Шли они потупив глаза. Только что сами отдали Ракутовича в руки замковому правосудию. Да ничего другого и поделать было нельзя: дворяне подлежат замковой юрисдикции. Выторговали только, чтоб судили в ратуше и чтоб в составе судилища быть войту и двум радцам [18]. И на этом спасибо.

Несколько дней металась пани Любка по городу. Все ее приняли и обласкали и жалели за вдовье горе и сиротство сына. Власти предупредили, что быть ей главным свидетелем и при вынесении вырока [19] ей дан «тяжкий голос» — право высказать свое мнение. Она только вздохнула. Было ясно, куда ведет дело каптуровый судья [20].

А на Алексея — божьего человека — к Замковой столько народа сбежалось — не протолкнуться. Едва удалось нам взобраться на крыльцо в доме бывшего войта Славенского. Сам он уже лет тридцать как в земле почивал, а в доме жили его сумасшедшая жена-дворянка да дочь-перестарок.

Стоим в тесноте. Сырость такая промозглая.

И вдруг зашумел, нехотя дал дорогу могилевский люд. Я увидел прежде всего всадника в черном, носатого, со щеками, которые словно к зубам прилипали. Голова не покрыта, — еще бы, скорбь ведь: нобиля, обесчестившего сословье, судить придется.

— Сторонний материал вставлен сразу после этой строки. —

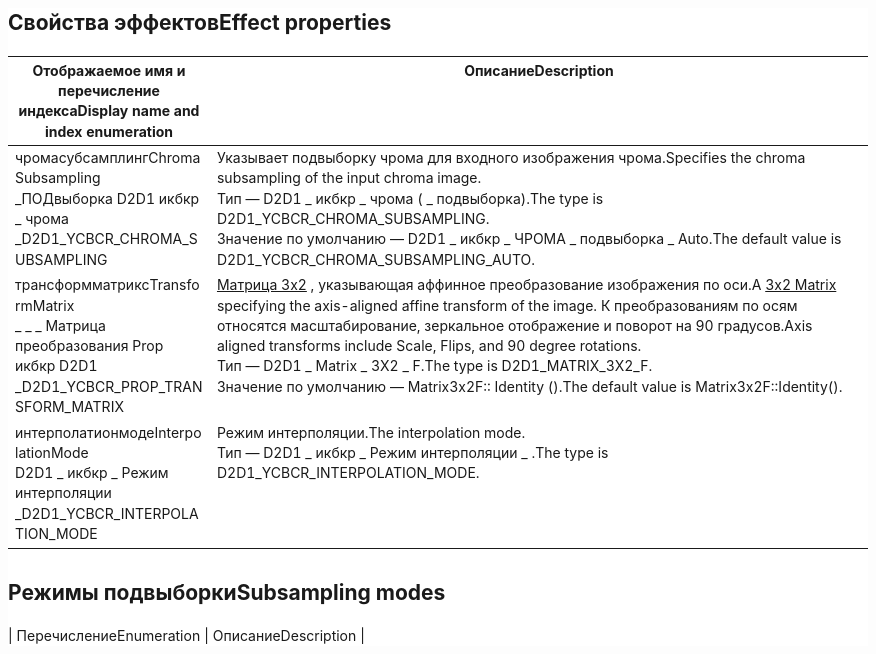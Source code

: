 ## <a name="effect-properties"></a><span data-ttu-id="1e95c-116">Свойства эффектов</span><span class="sxs-lookup"><span data-stu-id="1e95c-116">Effect properties</span></span>



| <span data-ttu-id="1e95c-117">Отображаемое имя и перечисление индекса</span><span class="sxs-lookup"><span data-stu-id="1e95c-117">Display name and index enumeration</span></span>                                          | <span data-ttu-id="1e95c-118">Описание</span><span class="sxs-lookup"><span data-stu-id="1e95c-118">Description</span></span>                                                                                                                                                                                                                                                                                             |
|-----------------------------------------------------------------------------|---------------------------------------------------------------------------------------------------------------------------------------------------------------------------------------------------------------------------------------------------------------------------------------------------------|
| <span data-ttu-id="1e95c-119">чромасубсамплинг</span><span class="sxs-lookup"><span data-stu-id="1e95c-119">ChromaSubsampling</span></span><br/> <span data-ttu-id="1e95c-120">\_ПОДвыборка D2D1 икбкр \_ чрома \_</span><span class="sxs-lookup"><span data-stu-id="1e95c-120">D2D1\_YCBCR\_CHROMA\_SUBSAMPLING</span></span><br/>    | <span data-ttu-id="1e95c-121">Указывает подвыборку чрома для входного изображения чрома.</span><span class="sxs-lookup"><span data-stu-id="1e95c-121">Specifies the chroma subsampling of the input chroma image.</span></span> <br/> <span data-ttu-id="1e95c-122">Тип — D2D1 \_ икбкр \_ чрома ( \_ подвыборка).</span><span class="sxs-lookup"><span data-stu-id="1e95c-122">The type is D2D1\_YCBCR\_CHROMA\_SUBSAMPLING.</span></span><br/> <span data-ttu-id="1e95c-123">Значение по умолчанию — D2D1 \_ икбкр \_ ЧРОМА \_ подвыборка \_ Auto.</span><span class="sxs-lookup"><span data-stu-id="1e95c-123">The default value is D2D1\_YCBCR\_CHROMA\_SUBSAMPLING\_AUTO.</span></span><br/>                                                                                                |
| <span data-ttu-id="1e95c-124">трансформматрикс</span><span class="sxs-lookup"><span data-stu-id="1e95c-124">TransformMatrix</span></span> <br/> <span data-ttu-id="1e95c-125">\_ \_ \_ Матрица преобразования Prop икбкр D2D1 \_</span><span class="sxs-lookup"><span data-stu-id="1e95c-125">D2D1\_YCBCR\_PROP\_TRANSFORM\_MATRIX</span></span><br/> | <span data-ttu-id="1e95c-126">[Матрица 3x2](/previous-versions/dotnet/netframework-3.0/ms750596(v=vs.85)) , указывающая аффинное преобразование изображения по оси.</span><span class="sxs-lookup"><span data-stu-id="1e95c-126">A [3x2 Matrix](/previous-versions/dotnet/netframework-3.0/ms750596(v=vs.85)) specifying the axis-aligned affine transform of the image.</span></span> <span data-ttu-id="1e95c-127">К преобразованиям по осям относятся масштабирование, зеркальное отображение и поворот на 90 градусов.</span><span class="sxs-lookup"><span data-stu-id="1e95c-127">Axis aligned transforms include Scale, Flips, and 90 degree rotations.</span></span> <br/> <span data-ttu-id="1e95c-128">Тип — D2D1 \_ Matrix \_ 3X2 \_ F.</span><span class="sxs-lookup"><span data-stu-id="1e95c-128">The type is D2D1\_MATRIX\_3X2\_F.</span></span><br/> <span data-ttu-id="1e95c-129">Значение по умолчанию — Matrix3x2F:: Identity ().</span><span class="sxs-lookup"><span data-stu-id="1e95c-129">The default value is Matrix3x2F::Identity().</span></span><br/> |
| <span data-ttu-id="1e95c-130">интерполатионмоде</span><span class="sxs-lookup"><span data-stu-id="1e95c-130">InterpolationMode</span></span><br/> <span data-ttu-id="1e95c-131">D2D1 \_ икбкр \_ Режим интерполяции \_</span><span class="sxs-lookup"><span data-stu-id="1e95c-131">D2D1\_YCBCR\_INTERPOLATION\_MODE</span></span><br/>    | <span data-ttu-id="1e95c-132">Режим интерполяции.</span><span class="sxs-lookup"><span data-stu-id="1e95c-132">The interpolation mode.</span></span><br/> <span data-ttu-id="1e95c-133">Тип — D2D1 \_ икбкр \_ Режим интерполяции \_ .</span><span class="sxs-lookup"><span data-stu-id="1e95c-133">The type is D2D1\_YCBCR\_INTERPOLATION\_MODE.</span></span><br/>                                                                                                                                                                                                             |



 

## <a name="subsampling-modes"></a><span data-ttu-id="1e95c-134">Режимы подвыборки</span><span class="sxs-lookup"><span data-stu-id="1e95c-134">Subsampling modes</span></span>



| <span data-ttu-id="1e95c-135">Перечисление</span><span class="sxs-lookup"><span data-stu-id="1e95c-135">Enumeration</span></span>                                       | <span data-ttu-id="1e95c-136">Описание</span><span class="sxs-lookup"><span data-stu-id="1e95c-136">Description</span></span>                                                                                                                                                                                                                                                                                                                                                                                                                                                                                  |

А за носатым еще и еще всадники, в парче, соболях, утерфине [21]. Сабли разноцветной радугой сияют.

Проехали Деспот-Зенович, Загорский, Сапега, князь Друцкий — судить, в ратушу. И повезли с собой универсал короля, согласие на любое решение дворян относительно нобиля Ракутовича. И не успели проехать — завыл, заголосил юродивый, пробежал за ними, закрывая пальцами — в высохшей крови

— глаза.

— Демонов вижу, черные все… летят! Светленького агнца хотят зарезать, кишки его зубами волочить!..

Народ шарахнулся в сторону. А те проехали к ратуше и дверь закрыли.